Data records
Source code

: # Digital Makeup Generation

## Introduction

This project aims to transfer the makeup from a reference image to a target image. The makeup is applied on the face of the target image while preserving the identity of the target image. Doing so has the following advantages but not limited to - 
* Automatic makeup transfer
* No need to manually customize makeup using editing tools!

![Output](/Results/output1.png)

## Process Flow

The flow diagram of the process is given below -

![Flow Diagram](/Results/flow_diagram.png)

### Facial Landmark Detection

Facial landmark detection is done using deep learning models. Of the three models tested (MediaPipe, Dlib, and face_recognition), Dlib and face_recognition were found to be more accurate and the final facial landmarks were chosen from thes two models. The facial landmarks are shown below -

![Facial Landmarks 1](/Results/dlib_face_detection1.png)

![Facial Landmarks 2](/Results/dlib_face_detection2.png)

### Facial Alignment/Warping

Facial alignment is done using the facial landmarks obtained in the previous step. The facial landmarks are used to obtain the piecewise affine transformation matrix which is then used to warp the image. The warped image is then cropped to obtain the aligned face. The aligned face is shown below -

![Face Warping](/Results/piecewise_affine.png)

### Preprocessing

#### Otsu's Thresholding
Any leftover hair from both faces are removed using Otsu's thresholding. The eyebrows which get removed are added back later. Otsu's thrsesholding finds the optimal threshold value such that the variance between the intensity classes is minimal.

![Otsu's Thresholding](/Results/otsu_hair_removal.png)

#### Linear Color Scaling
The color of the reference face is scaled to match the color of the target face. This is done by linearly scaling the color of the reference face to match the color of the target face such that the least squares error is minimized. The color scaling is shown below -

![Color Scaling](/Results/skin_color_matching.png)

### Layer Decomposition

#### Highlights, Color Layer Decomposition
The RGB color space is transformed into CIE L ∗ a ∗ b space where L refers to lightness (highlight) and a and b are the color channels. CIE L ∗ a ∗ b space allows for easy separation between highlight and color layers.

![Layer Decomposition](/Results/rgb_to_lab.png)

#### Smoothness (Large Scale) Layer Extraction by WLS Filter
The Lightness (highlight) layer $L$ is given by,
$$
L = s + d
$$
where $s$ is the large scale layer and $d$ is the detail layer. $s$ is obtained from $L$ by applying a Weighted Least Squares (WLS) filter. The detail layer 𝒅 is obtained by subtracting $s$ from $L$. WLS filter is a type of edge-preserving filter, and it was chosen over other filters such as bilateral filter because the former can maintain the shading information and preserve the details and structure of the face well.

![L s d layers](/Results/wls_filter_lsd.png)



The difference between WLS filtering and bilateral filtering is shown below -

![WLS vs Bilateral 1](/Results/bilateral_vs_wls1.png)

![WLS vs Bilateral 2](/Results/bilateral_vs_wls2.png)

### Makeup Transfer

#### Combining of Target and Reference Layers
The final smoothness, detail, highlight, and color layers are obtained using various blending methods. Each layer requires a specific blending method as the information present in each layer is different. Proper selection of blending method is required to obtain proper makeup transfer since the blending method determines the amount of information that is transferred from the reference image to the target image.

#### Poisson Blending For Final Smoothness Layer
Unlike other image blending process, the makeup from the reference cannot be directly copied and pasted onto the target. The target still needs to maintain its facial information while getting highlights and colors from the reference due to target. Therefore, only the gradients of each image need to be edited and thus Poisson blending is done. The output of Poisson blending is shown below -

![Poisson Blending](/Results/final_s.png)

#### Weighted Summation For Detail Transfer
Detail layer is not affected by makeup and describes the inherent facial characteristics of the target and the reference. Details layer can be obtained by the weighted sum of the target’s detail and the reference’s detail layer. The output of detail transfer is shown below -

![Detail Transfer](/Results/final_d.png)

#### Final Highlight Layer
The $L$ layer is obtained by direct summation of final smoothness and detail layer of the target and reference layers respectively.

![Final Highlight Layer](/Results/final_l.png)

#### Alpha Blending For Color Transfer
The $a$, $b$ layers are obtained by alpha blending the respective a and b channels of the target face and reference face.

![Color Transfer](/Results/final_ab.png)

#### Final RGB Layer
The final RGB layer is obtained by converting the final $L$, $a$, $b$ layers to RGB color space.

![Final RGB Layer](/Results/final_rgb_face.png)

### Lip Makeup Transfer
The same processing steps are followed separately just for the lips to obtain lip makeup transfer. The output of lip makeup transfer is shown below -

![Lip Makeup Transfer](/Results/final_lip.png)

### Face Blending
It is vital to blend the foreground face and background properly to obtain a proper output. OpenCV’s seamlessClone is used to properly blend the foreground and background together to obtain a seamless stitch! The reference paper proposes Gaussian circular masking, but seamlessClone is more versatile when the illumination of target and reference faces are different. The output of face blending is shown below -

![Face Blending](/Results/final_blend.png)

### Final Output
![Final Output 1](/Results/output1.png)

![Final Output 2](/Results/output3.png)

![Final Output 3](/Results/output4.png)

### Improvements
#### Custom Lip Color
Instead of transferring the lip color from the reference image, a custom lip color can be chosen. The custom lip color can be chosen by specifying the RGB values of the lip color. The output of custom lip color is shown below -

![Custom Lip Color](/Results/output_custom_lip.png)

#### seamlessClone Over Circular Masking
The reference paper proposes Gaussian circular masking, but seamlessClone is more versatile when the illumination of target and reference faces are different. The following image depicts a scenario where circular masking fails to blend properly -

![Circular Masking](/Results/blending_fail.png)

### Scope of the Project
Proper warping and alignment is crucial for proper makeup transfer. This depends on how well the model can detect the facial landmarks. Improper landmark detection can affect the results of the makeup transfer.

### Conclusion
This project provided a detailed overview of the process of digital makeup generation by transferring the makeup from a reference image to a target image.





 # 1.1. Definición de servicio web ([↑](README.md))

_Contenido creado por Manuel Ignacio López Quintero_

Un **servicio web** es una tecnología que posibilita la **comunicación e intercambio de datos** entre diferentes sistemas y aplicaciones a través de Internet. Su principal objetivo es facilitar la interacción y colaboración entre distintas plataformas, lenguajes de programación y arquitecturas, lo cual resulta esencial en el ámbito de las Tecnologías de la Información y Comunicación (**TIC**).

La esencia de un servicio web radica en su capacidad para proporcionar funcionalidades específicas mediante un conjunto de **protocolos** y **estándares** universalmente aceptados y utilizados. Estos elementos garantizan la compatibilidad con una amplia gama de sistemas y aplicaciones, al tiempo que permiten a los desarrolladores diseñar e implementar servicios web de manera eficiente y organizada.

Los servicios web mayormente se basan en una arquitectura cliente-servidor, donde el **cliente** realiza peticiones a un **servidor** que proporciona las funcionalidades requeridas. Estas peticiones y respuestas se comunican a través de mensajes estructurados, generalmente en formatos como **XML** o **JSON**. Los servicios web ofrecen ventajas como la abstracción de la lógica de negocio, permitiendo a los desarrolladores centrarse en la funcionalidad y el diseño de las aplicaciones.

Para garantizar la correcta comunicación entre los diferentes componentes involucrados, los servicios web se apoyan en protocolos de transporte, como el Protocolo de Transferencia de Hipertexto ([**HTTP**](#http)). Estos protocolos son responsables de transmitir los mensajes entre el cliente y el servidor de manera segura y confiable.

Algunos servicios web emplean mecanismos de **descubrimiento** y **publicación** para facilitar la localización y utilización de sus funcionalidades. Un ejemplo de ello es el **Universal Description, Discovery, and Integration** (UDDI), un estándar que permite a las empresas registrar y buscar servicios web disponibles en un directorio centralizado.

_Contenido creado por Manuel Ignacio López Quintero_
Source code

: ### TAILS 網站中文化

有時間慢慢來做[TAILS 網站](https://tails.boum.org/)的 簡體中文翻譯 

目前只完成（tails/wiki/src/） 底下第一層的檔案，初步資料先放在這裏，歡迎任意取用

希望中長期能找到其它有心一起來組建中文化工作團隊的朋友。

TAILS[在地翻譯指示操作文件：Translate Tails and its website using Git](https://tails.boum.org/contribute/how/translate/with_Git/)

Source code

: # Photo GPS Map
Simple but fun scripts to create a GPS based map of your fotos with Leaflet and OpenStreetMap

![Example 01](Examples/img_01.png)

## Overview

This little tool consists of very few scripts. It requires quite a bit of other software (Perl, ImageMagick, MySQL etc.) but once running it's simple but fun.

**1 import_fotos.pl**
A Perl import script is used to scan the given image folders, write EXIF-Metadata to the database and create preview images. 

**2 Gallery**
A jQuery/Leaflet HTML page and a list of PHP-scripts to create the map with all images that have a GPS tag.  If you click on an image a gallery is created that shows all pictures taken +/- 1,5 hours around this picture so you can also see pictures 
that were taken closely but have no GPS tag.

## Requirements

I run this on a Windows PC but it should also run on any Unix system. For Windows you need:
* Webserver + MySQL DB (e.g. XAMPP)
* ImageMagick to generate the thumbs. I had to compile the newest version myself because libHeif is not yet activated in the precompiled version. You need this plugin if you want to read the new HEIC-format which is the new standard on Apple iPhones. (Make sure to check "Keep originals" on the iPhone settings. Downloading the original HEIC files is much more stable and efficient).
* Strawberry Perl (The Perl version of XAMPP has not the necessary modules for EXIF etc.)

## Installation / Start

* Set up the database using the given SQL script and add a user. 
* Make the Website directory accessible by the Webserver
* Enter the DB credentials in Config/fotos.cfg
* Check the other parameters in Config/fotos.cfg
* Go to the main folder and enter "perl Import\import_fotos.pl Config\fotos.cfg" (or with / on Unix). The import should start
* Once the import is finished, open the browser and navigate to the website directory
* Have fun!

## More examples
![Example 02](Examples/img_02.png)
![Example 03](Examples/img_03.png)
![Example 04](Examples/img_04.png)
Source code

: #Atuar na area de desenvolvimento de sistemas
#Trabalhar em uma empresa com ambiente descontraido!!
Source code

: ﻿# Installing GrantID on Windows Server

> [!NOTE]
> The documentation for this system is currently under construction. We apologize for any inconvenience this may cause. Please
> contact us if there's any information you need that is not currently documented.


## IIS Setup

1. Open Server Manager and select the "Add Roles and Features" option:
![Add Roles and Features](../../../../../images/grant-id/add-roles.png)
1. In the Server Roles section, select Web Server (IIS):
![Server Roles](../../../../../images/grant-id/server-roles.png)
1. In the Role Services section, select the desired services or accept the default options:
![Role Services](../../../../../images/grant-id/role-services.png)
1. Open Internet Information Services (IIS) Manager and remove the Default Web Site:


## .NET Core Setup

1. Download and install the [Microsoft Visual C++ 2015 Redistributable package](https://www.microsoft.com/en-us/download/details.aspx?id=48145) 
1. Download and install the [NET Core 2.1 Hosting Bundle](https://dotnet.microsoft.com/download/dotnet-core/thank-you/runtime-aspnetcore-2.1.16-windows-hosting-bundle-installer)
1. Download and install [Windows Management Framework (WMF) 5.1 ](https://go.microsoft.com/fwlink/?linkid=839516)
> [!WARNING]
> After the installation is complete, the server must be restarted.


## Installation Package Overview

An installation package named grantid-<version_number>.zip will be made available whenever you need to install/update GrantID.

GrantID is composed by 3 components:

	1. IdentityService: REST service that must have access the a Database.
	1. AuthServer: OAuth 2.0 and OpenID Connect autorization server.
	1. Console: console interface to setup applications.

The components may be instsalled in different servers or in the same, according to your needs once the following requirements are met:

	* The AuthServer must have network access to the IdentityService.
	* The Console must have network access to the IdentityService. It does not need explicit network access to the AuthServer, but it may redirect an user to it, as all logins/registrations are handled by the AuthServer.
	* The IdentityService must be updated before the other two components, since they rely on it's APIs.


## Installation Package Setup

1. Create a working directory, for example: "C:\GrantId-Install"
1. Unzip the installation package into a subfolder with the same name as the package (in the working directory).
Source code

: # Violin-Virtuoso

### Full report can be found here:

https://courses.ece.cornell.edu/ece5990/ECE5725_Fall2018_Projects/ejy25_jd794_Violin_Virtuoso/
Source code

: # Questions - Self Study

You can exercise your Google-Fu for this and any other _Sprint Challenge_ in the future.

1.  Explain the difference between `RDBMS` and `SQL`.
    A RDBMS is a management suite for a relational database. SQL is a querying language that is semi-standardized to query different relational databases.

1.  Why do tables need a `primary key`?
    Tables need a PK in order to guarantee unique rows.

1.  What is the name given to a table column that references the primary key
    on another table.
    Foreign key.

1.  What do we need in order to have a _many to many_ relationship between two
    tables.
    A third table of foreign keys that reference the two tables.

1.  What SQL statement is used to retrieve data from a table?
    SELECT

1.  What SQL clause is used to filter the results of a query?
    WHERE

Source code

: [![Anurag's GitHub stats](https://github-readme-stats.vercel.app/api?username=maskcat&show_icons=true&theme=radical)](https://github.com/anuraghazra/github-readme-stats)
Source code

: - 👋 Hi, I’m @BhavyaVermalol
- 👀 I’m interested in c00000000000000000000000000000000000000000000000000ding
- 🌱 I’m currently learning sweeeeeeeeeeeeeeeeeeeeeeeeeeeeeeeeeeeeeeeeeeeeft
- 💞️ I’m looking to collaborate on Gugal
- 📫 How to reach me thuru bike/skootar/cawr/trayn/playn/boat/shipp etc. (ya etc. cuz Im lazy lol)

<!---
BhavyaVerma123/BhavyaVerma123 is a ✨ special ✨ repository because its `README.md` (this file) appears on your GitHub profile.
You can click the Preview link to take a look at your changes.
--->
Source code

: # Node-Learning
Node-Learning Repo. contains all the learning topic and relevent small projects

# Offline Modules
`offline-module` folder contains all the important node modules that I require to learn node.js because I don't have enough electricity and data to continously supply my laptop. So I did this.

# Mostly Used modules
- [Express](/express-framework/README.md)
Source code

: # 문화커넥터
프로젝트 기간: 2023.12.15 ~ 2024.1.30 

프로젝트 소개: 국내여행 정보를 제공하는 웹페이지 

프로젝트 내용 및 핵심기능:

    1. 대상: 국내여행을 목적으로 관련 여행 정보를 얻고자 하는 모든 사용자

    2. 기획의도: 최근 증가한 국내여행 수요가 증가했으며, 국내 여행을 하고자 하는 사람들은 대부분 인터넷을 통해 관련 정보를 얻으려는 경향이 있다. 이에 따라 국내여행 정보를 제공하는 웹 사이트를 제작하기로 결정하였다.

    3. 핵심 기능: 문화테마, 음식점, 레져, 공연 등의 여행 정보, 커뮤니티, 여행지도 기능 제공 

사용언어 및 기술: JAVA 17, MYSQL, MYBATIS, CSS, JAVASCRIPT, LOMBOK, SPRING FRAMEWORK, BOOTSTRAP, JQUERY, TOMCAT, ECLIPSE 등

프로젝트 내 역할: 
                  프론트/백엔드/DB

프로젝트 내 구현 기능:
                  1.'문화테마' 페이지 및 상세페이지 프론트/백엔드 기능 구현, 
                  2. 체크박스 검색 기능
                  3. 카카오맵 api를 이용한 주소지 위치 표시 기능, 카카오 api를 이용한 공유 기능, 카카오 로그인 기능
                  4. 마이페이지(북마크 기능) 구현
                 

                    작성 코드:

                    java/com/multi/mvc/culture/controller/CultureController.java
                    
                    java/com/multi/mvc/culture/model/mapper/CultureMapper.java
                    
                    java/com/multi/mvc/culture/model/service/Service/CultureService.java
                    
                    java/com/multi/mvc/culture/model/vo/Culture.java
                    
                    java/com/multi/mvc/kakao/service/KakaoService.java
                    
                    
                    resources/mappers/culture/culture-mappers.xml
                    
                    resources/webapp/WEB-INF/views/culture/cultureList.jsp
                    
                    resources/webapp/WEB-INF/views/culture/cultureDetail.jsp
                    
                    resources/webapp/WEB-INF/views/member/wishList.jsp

**What is required**
All that belongs in your answer is the stretch of entries above from the line with "#### Combining of Target and Reference Layers" through the line with "The $L$ layer", printed exactly.

**Problem solution**
#### Combining of Target and Reference Layers
The final smoothness, detail, highlight, and color layers are obtained using various blending methods. Each layer requires a specific blending method as the information present in each layer is different. Proper selection of blending method is required to obtain proper makeup transfer since the blending method determines the amount of information that is transferred from the reference image to the target image.

#### Poisson Blending For Final Smoothness Layer
Unlike other image blending process, the makeup from the reference cannot be directly copied and pasted onto the target. The target still needs to maintain its facial information while getting highlights and colors from the reference due to target. Therefore, only the gradients of each image need to be edited and thus Poisson blending is done. The output of Poisson blending is shown below -

![Poisson Blending](/Results/final_s.png)

#### Weighted Summation For Detail Transfer
Detail layer is not affected by makeup and describes the inherent facial characteristics of the target and the reference. Details layer can be obtained by the weighted sum of the target’s detail and the reference’s detail layer. The output of detail transfer is shown below -

![Detail Transfer](/Results/final_d.png)

#### Final Highlight Layer
The $L$ layer is obtained by direct summation of final smoothness and detail layer of the target and reference layers respectively.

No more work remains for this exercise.